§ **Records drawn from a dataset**
######

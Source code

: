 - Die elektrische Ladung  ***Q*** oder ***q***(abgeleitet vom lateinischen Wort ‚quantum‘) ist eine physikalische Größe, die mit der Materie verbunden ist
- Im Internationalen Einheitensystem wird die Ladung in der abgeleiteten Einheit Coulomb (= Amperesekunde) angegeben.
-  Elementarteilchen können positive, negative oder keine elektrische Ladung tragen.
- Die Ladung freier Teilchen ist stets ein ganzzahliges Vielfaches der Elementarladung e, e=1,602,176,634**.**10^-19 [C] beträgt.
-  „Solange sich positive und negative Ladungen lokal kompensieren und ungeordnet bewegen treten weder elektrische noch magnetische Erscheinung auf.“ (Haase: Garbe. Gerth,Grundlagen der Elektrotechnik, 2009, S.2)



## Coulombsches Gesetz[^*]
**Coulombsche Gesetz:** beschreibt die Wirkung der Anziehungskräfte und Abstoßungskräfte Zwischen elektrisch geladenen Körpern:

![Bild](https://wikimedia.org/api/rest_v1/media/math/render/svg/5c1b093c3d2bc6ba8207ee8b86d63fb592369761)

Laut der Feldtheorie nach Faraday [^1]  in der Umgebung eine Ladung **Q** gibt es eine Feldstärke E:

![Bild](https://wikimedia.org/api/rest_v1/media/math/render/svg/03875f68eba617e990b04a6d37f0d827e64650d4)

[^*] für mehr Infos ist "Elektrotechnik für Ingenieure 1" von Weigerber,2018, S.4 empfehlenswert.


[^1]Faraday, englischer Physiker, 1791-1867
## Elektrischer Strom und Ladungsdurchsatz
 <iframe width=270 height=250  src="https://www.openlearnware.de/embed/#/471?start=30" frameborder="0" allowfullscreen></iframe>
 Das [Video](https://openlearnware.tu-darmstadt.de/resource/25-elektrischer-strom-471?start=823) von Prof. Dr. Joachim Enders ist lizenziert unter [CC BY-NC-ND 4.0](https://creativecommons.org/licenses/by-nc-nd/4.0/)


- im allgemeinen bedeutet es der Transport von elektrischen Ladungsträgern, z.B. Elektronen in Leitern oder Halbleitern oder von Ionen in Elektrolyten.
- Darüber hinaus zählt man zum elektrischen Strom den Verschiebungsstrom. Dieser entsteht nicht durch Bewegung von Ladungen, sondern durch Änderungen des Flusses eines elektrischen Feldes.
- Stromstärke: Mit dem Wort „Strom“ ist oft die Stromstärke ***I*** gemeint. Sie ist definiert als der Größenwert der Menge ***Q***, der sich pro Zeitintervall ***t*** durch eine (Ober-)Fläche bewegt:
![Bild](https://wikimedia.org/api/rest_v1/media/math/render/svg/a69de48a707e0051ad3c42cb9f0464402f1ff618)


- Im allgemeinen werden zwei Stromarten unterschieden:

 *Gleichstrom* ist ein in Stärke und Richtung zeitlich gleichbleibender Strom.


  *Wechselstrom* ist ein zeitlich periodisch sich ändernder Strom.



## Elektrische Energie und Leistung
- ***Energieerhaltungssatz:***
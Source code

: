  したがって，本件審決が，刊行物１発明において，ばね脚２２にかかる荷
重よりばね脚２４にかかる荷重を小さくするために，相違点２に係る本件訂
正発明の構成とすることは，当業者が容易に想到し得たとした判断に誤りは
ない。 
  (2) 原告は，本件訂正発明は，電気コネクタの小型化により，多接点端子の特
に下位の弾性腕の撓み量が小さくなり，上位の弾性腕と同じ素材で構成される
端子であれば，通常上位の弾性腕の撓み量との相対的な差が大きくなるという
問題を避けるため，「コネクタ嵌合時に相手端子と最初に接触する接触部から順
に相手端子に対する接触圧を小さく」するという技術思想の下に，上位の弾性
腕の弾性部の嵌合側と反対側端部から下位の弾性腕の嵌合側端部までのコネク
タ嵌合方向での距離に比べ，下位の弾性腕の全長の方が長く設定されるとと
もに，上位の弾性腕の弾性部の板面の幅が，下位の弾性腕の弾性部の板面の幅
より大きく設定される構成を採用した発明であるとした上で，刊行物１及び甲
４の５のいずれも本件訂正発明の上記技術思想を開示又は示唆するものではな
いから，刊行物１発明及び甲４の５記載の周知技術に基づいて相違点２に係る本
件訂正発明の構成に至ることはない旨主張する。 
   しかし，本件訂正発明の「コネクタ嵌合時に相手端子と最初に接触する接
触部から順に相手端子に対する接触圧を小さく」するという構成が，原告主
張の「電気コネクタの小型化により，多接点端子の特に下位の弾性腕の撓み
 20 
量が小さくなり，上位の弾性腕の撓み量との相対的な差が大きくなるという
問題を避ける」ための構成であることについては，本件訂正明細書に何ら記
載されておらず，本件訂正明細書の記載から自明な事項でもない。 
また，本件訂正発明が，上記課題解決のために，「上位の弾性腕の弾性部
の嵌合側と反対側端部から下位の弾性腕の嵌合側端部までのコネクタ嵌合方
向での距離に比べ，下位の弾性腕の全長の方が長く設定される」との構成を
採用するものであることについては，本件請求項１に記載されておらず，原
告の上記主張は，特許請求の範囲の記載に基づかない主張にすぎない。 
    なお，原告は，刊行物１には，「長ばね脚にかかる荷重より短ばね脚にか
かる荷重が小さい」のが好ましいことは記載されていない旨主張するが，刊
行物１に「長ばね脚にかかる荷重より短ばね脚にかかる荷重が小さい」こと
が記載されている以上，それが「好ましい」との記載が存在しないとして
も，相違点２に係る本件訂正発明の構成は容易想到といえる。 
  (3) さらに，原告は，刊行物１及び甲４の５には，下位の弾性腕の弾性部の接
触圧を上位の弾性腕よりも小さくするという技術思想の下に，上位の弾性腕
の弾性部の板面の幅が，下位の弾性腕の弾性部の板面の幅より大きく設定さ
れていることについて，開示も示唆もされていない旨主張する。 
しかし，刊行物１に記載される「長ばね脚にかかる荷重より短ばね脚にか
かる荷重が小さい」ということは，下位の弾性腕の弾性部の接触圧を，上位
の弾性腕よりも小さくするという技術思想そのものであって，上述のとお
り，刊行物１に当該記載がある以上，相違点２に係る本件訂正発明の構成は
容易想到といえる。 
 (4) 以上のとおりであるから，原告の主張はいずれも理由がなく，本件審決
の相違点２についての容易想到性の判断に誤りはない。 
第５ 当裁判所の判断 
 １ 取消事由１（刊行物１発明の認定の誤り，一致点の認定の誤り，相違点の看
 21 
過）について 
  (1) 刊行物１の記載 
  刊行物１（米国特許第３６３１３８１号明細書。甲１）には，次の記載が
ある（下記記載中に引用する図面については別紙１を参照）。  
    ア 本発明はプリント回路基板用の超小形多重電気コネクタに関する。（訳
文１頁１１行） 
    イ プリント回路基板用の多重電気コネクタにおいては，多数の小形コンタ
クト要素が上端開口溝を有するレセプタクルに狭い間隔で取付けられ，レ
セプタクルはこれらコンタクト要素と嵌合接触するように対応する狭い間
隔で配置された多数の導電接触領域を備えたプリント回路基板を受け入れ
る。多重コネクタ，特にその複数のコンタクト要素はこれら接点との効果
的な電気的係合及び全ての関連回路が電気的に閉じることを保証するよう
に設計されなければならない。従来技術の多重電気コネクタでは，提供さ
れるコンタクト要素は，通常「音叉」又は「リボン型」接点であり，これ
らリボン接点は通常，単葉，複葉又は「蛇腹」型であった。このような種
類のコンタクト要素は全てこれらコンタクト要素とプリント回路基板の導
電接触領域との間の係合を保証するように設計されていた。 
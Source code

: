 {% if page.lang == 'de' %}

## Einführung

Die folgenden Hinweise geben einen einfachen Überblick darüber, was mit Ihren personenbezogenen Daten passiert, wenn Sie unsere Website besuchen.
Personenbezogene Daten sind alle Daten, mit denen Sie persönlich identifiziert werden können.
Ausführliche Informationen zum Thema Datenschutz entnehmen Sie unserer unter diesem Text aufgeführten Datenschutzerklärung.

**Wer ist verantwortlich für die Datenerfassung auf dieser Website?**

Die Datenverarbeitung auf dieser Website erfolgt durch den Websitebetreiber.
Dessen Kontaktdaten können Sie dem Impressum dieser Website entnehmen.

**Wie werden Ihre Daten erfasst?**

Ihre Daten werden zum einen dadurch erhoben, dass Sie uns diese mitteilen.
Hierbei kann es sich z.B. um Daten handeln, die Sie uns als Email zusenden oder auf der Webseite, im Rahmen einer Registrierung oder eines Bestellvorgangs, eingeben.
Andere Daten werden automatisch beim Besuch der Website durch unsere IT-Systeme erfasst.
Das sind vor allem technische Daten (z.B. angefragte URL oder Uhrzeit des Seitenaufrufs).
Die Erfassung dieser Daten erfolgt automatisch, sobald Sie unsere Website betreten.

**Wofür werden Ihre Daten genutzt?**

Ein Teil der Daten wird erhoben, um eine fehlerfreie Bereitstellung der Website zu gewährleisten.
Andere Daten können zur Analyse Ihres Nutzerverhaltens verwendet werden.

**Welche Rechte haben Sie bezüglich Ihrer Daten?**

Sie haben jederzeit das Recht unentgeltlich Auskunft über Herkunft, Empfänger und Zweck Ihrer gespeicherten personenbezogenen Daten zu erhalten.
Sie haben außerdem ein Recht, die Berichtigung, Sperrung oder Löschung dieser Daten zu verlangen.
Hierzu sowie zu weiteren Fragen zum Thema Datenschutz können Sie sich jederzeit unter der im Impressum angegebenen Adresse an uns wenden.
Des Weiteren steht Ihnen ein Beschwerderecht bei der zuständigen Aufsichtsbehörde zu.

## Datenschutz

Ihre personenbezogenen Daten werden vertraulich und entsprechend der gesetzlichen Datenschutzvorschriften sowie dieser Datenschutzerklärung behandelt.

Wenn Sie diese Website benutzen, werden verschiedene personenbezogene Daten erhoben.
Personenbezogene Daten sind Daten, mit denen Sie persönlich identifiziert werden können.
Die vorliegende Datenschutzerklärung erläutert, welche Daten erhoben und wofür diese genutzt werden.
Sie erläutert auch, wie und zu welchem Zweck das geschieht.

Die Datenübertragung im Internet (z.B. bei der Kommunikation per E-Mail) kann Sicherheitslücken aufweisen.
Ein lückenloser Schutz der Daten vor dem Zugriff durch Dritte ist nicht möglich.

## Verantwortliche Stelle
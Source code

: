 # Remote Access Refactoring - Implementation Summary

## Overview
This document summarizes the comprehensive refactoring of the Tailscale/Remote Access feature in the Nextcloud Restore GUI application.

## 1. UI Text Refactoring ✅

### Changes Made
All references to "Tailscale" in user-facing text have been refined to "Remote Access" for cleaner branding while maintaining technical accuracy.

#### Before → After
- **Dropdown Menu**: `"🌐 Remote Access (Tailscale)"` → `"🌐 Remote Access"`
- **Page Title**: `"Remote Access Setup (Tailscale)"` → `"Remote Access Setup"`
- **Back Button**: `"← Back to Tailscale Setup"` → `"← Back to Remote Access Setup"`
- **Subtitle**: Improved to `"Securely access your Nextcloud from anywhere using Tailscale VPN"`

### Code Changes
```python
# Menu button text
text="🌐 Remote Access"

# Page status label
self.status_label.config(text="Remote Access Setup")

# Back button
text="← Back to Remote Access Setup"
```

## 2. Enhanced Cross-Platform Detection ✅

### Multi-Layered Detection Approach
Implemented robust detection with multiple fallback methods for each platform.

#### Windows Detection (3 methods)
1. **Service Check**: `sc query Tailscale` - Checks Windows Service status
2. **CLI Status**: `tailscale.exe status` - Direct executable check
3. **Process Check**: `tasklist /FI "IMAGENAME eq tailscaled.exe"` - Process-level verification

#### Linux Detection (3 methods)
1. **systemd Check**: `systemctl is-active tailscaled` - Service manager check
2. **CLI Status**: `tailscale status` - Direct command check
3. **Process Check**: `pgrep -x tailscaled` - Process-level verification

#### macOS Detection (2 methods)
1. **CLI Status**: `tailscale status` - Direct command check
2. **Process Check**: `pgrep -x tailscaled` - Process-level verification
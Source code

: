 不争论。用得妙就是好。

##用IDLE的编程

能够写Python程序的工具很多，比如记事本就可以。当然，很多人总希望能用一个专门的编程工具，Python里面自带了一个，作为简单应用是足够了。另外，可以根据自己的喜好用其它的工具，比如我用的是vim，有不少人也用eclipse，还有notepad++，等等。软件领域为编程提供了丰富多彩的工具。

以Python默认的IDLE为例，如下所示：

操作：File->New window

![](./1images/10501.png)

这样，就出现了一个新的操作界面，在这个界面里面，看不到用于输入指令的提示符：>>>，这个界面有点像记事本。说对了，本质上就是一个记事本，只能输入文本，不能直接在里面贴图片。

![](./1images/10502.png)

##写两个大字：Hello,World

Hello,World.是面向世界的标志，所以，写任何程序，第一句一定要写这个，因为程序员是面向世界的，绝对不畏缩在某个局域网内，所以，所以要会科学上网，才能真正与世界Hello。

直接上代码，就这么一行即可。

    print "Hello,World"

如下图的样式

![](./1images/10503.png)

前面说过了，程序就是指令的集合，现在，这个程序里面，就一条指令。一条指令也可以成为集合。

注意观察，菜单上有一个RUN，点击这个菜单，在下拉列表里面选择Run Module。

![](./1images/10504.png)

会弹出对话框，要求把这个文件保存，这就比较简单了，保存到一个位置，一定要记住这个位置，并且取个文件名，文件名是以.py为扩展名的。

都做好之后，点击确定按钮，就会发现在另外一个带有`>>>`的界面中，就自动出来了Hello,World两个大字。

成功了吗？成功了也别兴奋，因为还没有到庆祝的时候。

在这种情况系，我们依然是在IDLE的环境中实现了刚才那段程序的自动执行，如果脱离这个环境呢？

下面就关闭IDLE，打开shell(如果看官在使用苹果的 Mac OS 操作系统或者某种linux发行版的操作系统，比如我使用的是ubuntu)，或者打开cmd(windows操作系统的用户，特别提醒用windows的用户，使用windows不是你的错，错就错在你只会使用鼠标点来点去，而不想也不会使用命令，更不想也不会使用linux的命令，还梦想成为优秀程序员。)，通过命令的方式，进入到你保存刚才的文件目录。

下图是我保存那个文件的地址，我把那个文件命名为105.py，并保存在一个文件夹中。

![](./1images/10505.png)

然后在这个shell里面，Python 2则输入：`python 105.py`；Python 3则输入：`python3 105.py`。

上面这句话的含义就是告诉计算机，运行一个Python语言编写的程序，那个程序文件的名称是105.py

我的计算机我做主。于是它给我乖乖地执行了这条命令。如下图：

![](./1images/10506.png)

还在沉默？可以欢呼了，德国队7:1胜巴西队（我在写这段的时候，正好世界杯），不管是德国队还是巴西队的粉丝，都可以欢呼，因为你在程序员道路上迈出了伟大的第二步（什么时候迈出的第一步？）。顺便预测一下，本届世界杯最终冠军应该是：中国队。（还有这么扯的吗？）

######

§ **WORK INSTRUCTION**
Search the records for the string "identifiziert" and return every line in which it occurs.

§ **SOLUTION FOR THIS TASK**
Personenbezogene Daten sind alle Daten, mit denen Sie persönlich identifiziert werden können.
Personenbezogene Daten sind Daten, mit denen Sie persönlich identifiziert werden können.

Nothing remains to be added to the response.